• _Work task_: Only the lines in the entries below from the line with "Contributions are welcome, and" to the line with "FITNESS FOR A", both included, belong in the answer, transcribed exactly and without pictures.

• _Recorded data_:
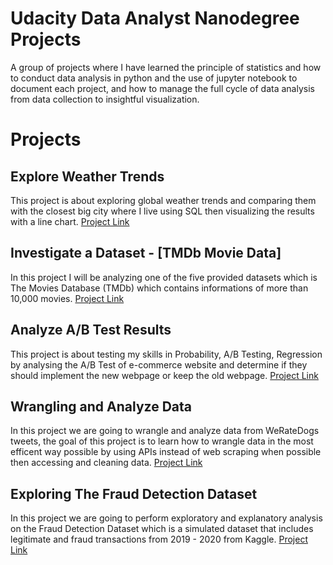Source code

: # Udacity Data Analyst Nanodegree Projects
A group of projects where I have learned the principle of statistics and how to conduct data analysis in python and the use of jupyter notebook to document each project, and how to manage the full cycle of data analysis from data collection to insightful visualization.
# Projects
## Explore Weather Trends
This project is about exploring global weather trends and comparing them with the closest big city where I live using SQL then visualizing the results with a line chart.
[Project Link](https://github.com/stacks-of-data/data-analyst-nd-project1)
## Investigate a Dataset - [TMDb Movie Data]
In this project I will be analyzing one of the five provided datasets which is The Movies Database (TMDb) which contains informations of more than 10,000 movies.
[Project Link](https://github.com/stacks-of-data/data-analyst-nd-project2)
## Analyze A/B Test Results
This project is about testing my skills in Probability, A/B Testing, Regression by analysing the A/B Test of e-commerce website and determine if they should implement the new webpage or keep the old webpage.
[Project Link](https://github.com/stacks-of-data/data-analyst-nd-project3)
## Wrangling and Analyze Data
In this project we are going to wrangle and analyze data from WeRateDogs tweets, the goal of this project is to learn how to wrangle data in the most efficent way possible by using APIs instead of web scraping when possible then accessing and cleaning data.
[Project Link](https://github.com/stacks-of-data/data-analyst-nd-project4)
## Exploring The Fraud Detection Dataset
In this project we are going to perform exploratory and explanatory analysis on the Fraud Detection Dataset which is a simulated dataset that includes legitimate and fraud transactions from 2019 - 2020 from Kaggle.
[Project Link](https://github.com/stacks-of-data/data-analyst-nd-project5)
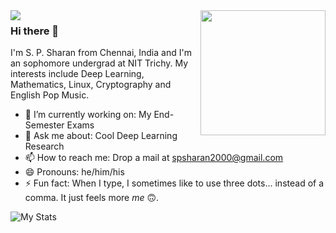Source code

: <img align='right' src='https://user-images.githubusercontent.com/5713670/87202985-820dcb80-c2b6-11ea-9f56-7ec461c497c3.gif' width='200"'>

<img align='left' src='https://sps-spotify-now-playing.herokuapp.com/'>

### Hi there 👋
I'm S. P. Sharan from Chennai, India and I'm an sophomore undergrad at NIT Trichy. My interests include Deep Learning, Mathematics, Linux, Cryptography and English Pop Music. 

- 🔭 I’m currently working on: My End-Semester Exams
- 💬 Ask me about: Cool Deep Learning Research
- 📫 How to reach me: Drop a mail at spsharan2000@gmail.com
- 😄 Pronouns: he/him/his
- ⚡ Fun fact: When I type, I sometimes like to use three dots… instead of a comma. It just feels more *me* 🙃.


![My Stats](https://github-readme-stats.vercel.app/api?username=syzygianinfern0&show_icons=true&title_color=fff&icon_color=79ff97&text_color=9f9f9f&bg_color=151515&hide=["stars"])

<!--- 
🌱 I’m currently learning: Electronics
- 👯 I’m looking to collaborate on ...
- 🤔 I’m looking for help with ...
--->

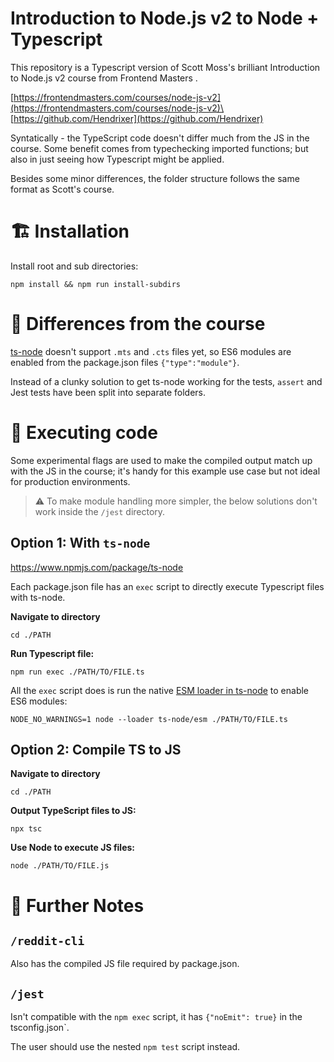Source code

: # Introduction to Node.js v2 to Node + Typescript

This repository is a Typescript version of Scott Moss's brilliant Introduction to Node.js v2 course from Frontend Masters .

[https://frontendmasters.com/courses/node-js-v2](https://frontendmasters.com/courses/node-js-v2)\
[https://github.com/Hendrixer](https://github.com/Hendrixer)

Syntatically - the TypeScript code doesn't differ much from the JS in the course. Some benefit comes from typechecking imported functions; but also in just seeing how Typescript might be applied.

Besides some minor differences, the folder structure follows the same format as Scott's course.

# :building_construction: Installation

Install root and sub directories:

`npm install && npm run install-subdirs`

# :twisted_rightwards_arrows: Differences from the course

[ts-node](https://www.npmjs.com/package/ts-node) doesn't support `.mts` and `.cts` files yet, so ES6 modules are enabled from the package.json files `{"type":"module"}`.

Instead of a clunky solution to get ts-node working for the tests, `assert` and Jest tests have been split into separate folders.

# :space_invader: Executing code

Some experimental flags are used to make the compiled output match up with the JS in the course; it's handy for this example use case but not ideal for production environments.

> :warning: To make module handling more simpler, the below solutions don't work inside the `/jest` directory.

## **Option 1: With `ts-node`**

https://www.npmjs.com/package/ts-node

Each package.json file has an `exec` script to directly execute Typescript files with ts-node.

**Navigate to directory**

`cd ./PATH`

**Run Typescript file:**

`npm run exec ./PATH/TO/FILE.ts`

All the `exec` script does is run the native [ESM loader in ts-node](https://github.com/TypeStrong/ts-node#commonjs-vs-native-ecmascript-modules) to enable ES6 modules:

`NODE_NO_WARNINGS=1 node --loader ts-node/esm ./PATH/TO/FILE.ts`

## **Option 2: Compile TS to JS**

**Navigate to directory**

`cd ./PATH`

**Output TypeScript files to JS:**

`npx tsc`

**Use Node to execute JS files:**

`node ./PATH/TO/FILE.js`

# :memo: Further Notes

## `/reddit-cli`

Also has the compiled JS file required by package.json.

## `/jest`

Isn't compatible with the `npm exec` script, it has `{"noEmit": true}` in the tsconfig.json`.

The user should use the nested `npm test` script instead.
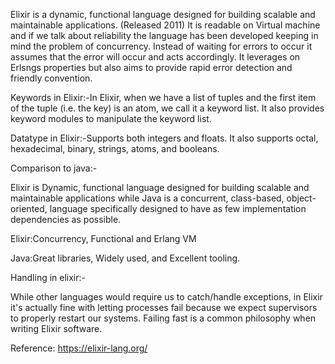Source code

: Elixir is a dynamic, functional language designed for building scalable and maintainable applications. (Released 2011)
It is readable on Virtual machine and if we talk about reliability the language has been developed keeping in mind the problem of concurrency. Instead of waiting for errors to occur it assumes that the error will occur and acts accordingly. It leverages on Erlsngs properties but also aims to provide rapid error detection and friendly convention.

Keywords in Elixir:-In Elixir, when we have a list of tuples and the first item of the tuple (i.e. the key) is an atom, we call it a keyword list. It also provides keyword modules to manipulate the keyword list.

Datatype in Elixir:-Supports both integers and floats. It also supports octal, hexadecimal, binary, strings, atoms, and booleans.

Comparison to java:-

Elixir is Dynamic, functional language designed for building scalable and maintainable applications while Java is a concurrent, class-based, object-oriented, language specifically designed to have as few implementation dependencies as possible.

Elixir:Concurrency, Functional and Erlang VM

Java:Great libraries, Widely used, and Excellent tooling.

Handling in elixir:-

While other languages would require us to catch/handle exceptions, in Elixir it's actually fine with letting processes fail because we expect supervisors to properly restart our systems. Failing fast is a common philosophy when writing Elixir software.

Reference: https://elixir-lang.org/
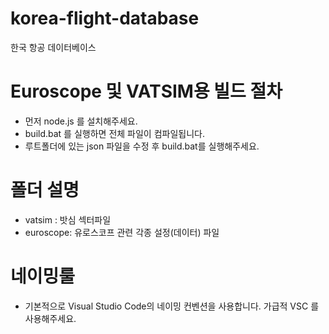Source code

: # korea-flight-database
한국 항공 데이터베이스

# Euroscope 및 VATSIM용 빌드 절차
- 먼저 node.js 를 설치해주세요.
- build.bat 를 실행하면 전체 파일이 컴파일됩니다.
- 루트폴더에 있는 json 파일을 수정 후 build.bat를 실행해주세요.

# 폴더 설명
- vatsim : 밧심 섹터파일
- euroscope: 유로스코프 관련 각종 설정(데이터) 파일

# 네이밍룰
- 기본적으로 Visual Studio Code의 네이밍 컨벤션을 사용합니다. 가급적 VSC 를 사용해주세요.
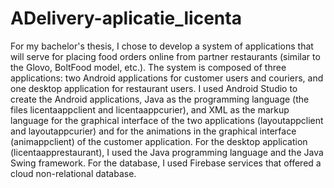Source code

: # ADelivery-aplicatie_licenta

For my bachelor's thesis, I chose to develop a system of applications that will serve for placing food orders online from partner restaurants (similar to the Glovo, BoltFood model, etc.). The system is composed of three applications: two Android applications for customer users and couriers, and one desktop application for restaurant users. I used Android Studio to create the Android applications, Java as the programming language (the files licentaappclient and licentaappcurier), and XML as the markup language for the graphical interface of the two applications (layoutappclient and layoutappcurier) and for the animations in the graphical interface (animappclient) of the customer application. For the desktop application (licentaapprestaurant), I used the Java programming language and the Java Swing framework. For the database, I used Firebase services that offered a cloud non-relational database.
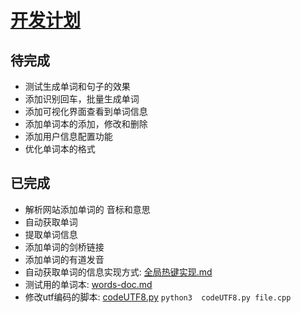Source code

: # [开发计划](./)   

## 待完成   

- 测试生成单词和句子的效果   
- 添加识别回车，批量生成单词 
- 添加可视化界面查看到单词信息  
- 添加单词本的添加，修改和删除  
- 添加用户信息配置功能     
- 优化单词本的格式 

## 已完成   

- 解析网站添加单词的 音标和意思 
- 自动获取单词  
- 提取单词信息  
- 添加单词的剑桥链接  
- 添加单词的有道发音  
- 自动获取单词的信息实现方式:  [全局热键实现.md](全局热键实现.md)  
- 测试用的单词本:  [words-doc.md](words-doc.md)  
- 修改utf编码的脚本:  [codeUTF8.py](codeUTF8.py)     `python3  codeUTF8.py file.cpp`
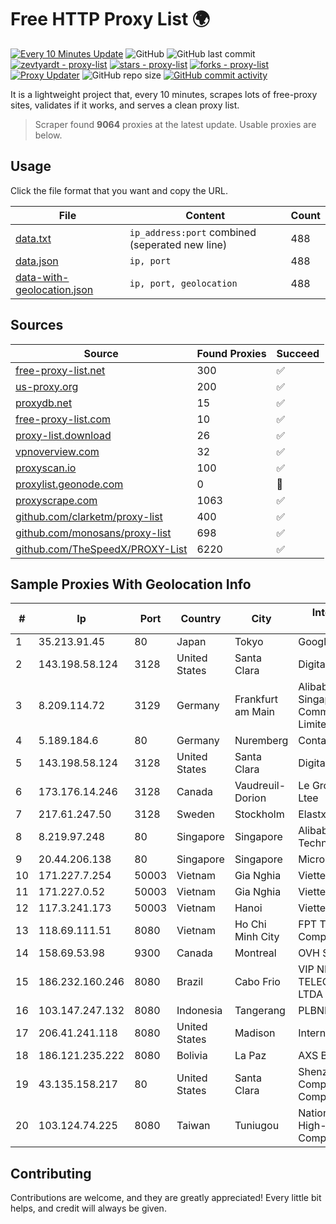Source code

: 
# Free HTTP Proxy List 🌍

[![Every 10 Minutes Update](https://github.com/mertguvencli/http-proxy-list/actions/workflows/main.yml/badge.svg?branch=main)](https://github.com/mertguvencli/http-proxy-list/actions/workflows/main.yml)
![GitHub](https://img.shields.io/github/license/mertguvencli/http-proxy-list)
![GitHub last commit](https://img.shields.io/github/last-commit/mertguvencli/http-proxy-list)
[![zevtyardt - proxy-list](https://img.shields.io/static/v1?label=zevtyardt&message=proxy-list&color=blue&logo=github)](https://github.com/zevtyardt/proxy-list "Go to GitHub repo")
[![stars - proxy-list](https://img.shields.io/github/stars/zevtyardt/proxy-list?style=social)](https://github.com/zevtyardt/proxy-list)
[![forks - proxy-list](https://img.shields.io/github/forks/zevtyardt/proxy-list?style=social)](https://github.com/zevtyardt/proxy-list)
[![Proxy Updater](https://github.com/zevtyardt/proxy-list/workflows/Proxy%20Updater/badge.svg)](https://github.com/zevtyardt/proxy-list/actions?query=workflow:"Proxy+Updater")
![GitHub repo size](https://img.shields.io/github/repo-size/zevtyardt/proxy-list)
[![GitHub commit activity](https://img.shields.io/github/commit-activity/m/zevtyardt/proxy-list?logo=commits)](https://github.com/zevtyardt/proxy-list/commits/main)

It is a lightweight project that, every 10 minutes, scrapes lots of free-proxy sites, validates if it works, and serves a clean proxy list.

> Scraper found **9064** proxies at the latest update. Usable proxies are below.

## Usage

Click the file format that you want and copy the URL.

|File|Content|Count|
|----|-------|-----|
|[data.txt](https://raw.githubusercontent.com/mertguvencli/http-proxy-list/main/proxy-list/data.txt)|`ip_address:port` combined (seperated new line)|488|
|[data.json](https://raw.githubusercontent.com/mertguvencli/http-proxy-list/main/proxy-list/data.json)|`ip, port`|488|
|[data-with-geolocation.json](https://raw.githubusercontent.com/mertguvencli/http-proxy-list/main/proxy-list/data-with-geolocation.json)|`ip, port, geolocation`|488|

## Sources

|Source|Found Proxies|Succeed|
|------|-------------|-------|
|[free-proxy-list.net](https://free-proxy-list.net)|300|✅|
|[us-proxy.org](https://www.us-proxy.org)|200|✅|
|[proxydb.net](http://proxydb.net)|15|✅|
|[free-proxy-list.com](https://free-proxy-list.com/?page=&port=&type%5B%5D=http&type%5B%5D=https&up_time=0&search=Search)|10|✅|
|[proxy-list.download](https://www.proxy-list.download/HTTP)|26|✅|
|[vpnoverview.com](https://vpnoverview.com/privacy/anonymous-browsing/free-proxy-servers)|32|✅|
|[proxyscan.io](https://www.proxyscan.io)|100|✅|
|[proxylist.geonode.com](https://proxylist.geonode.com/api/proxy-list?limit=300&page=1&sort_by=lastChecked&sort_type=desc&protocols=http,https)|0|🚫|
|[proxyscrape.com](https://api.proxyscrape.com/v2/?request=displayproxies&protocol=http&timeout=10000&country=all&ssl=all&anonymity=all)|1063|✅|
|[github.com/clarketm/proxy-list](https://raw.githubusercontent.com/clarketm/proxy-list/master/proxy-list-raw.txt)|400|✅|
|[github.com/monosans/proxy-list](https://raw.githubusercontent.com/monosans/proxy-list/main/proxies/http.txt)|698|✅|
|[github.com/TheSpeedX/PROXY-List](https://raw.githubusercontent.com/TheSpeedX/PROXY-List/master/http.txt)|6220|✅|


## Sample Proxies With Geolocation Info

|#|Ip|Port|Country|City|Internet Service Provider|
|-|--|----|-------|----|-------------------------|
|1|35.213.91.45|80|Japan|Tokyo|Google LLC|
|2|143.198.58.124|3128|United States|Santa Clara|DigitalOcean, LLC|
|3|8.209.114.72|3129|Germany|Frankfurt am Main|Alibaba.com Singapore E-Commerce Private Limited|
|4|5.189.184.6|80|Germany|Nuremberg|Contabo GmbH|
|5|143.198.58.124|3128|United States|Santa Clara|DigitalOcean, LLC|
|6|173.176.14.246|3128|Canada|Vaudreuil-Dorion|Le Groupe Videotron Ltee|
|7|217.61.247.50|3128|Sweden|Stockholm|Elastx AB|
|8|8.219.97.248|80|Singapore|Singapore|Alibaba (US) Technology Co., Ltd.|
|9|20.44.206.138|80|Singapore|Singapore|Microsoft Corporation|
|10|171.227.7.254|50003|Vietnam|Gia Nghia|Viettel Corporation|
|11|171.227.0.52|50003|Vietnam|Gia Nghia|Viettel Corporation|
|12|117.3.241.173|50003|Vietnam|Hanoi|Viettel Corporation|
|13|118.69.111.51|8080|Vietnam|Ho Chi Minh City|FPT Telecom Company|
|14|158.69.53.98|9300|Canada|Montreal|OVH SAS|
|15|186.232.160.246|8080|Brazil|Cabo Frio|VIP NETWORK TELECOMUNICAÇÕES LTDA|
|16|103.147.247.132|8080|Indonesia|Tangerang|PLBNET|
|17|206.41.241.118|8080|United States|Madison|Internet Doorway, Inc.|
|18|186.121.235.222|8080|Bolivia|La Paz|AXS Bolivia S. A.|
|19|43.135.158.217|80|United States|Santa Clara|Shenzhen Tencent Computer Systems Company Limited|
|20|103.124.74.225|8080|Taiwan|Tuniugou|National Center for High-performance Computing|



## Contributing

Contributions are welcome, and they are greatly appreciated! Every
little bit helps, and credit will always be given.

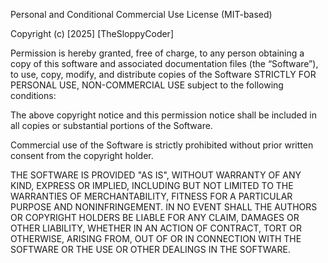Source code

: ﻿Personal and Conditional Commercial Use License (MIT-based)

Copyright (c) [2025] [TheSloppyCoder]

Permission is hereby granted, free of charge, to any person obtaining a copy of 
this software and associated documentation files (the “Software”), to use, copy, 
modify, and distribute copies of the Software STRICTLY FOR PERSONAL USE, NON-COMMERCIAL USE
subject to the following conditions:

The above copyright notice and this permission notice shall be included in all
copies or substantial portions of the Software.

Commercial use of the Software is strictly prohibited without prior written consent from the copyright holder.

THE SOFTWARE IS PROVIDED "AS IS", WITHOUT WARRANTY OF ANY KIND, EXPRESS OR
IMPLIED, INCLUDING BUT NOT LIMITED TO THE WARRANTIES OF MERCHANTABILITY,
FITNESS FOR A PARTICULAR PURPOSE AND NONINFRINGEMENT. IN NO EVENT SHALL THE
AUTHORS OR COPYRIGHT HOLDERS BE LIABLE FOR ANY CLAIM, DAMAGES OR OTHER
LIABILITY, WHETHER IN AN ACTION OF CONTRACT, TORT OR OTHERWISE, ARISING FROM,
OUT OF OR IN CONNECTION WITH THE SOFTWARE OR THE USE OR OTHER DEALINGS IN THE
SOFTWARE.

• _Result of this task_:
Contributions are welcome, and they are greatly appreciated! Every
little bit helps, and credit will always be given.

Source code

: ﻿Personal and Conditional Commercial Use License (MIT-based)

Copyright (c) [2025] [TheSloppyCoder]

Permission is hereby granted, free of charge, to any person obtaining a copy of 
this software and associated documentation files (the “Software”), to use, copy, 
modify, and distribute copies of the Software STRICTLY FOR PERSONAL USE, NON-COMMERCIAL USE
subject to the following conditions:

The above copyright notice and this permission notice shall be included in all
copies or substantial portions of the Software.

Commercial use of the Software is strictly prohibited without prior written consent from the copyright holder.

THE SOFTWARE IS PROVIDED "AS IS", WITHOUT WARRANTY OF ANY KIND, EXPRESS OR
IMPLIED, INCLUDING BUT NOT LIMITED TO THE WARRANTIES OF MERCHANTABILITY,
FITNESS FOR A PARTICULAR PURPOSE AND NONINFRINGEMENT. IN NO EVENT SHALL THE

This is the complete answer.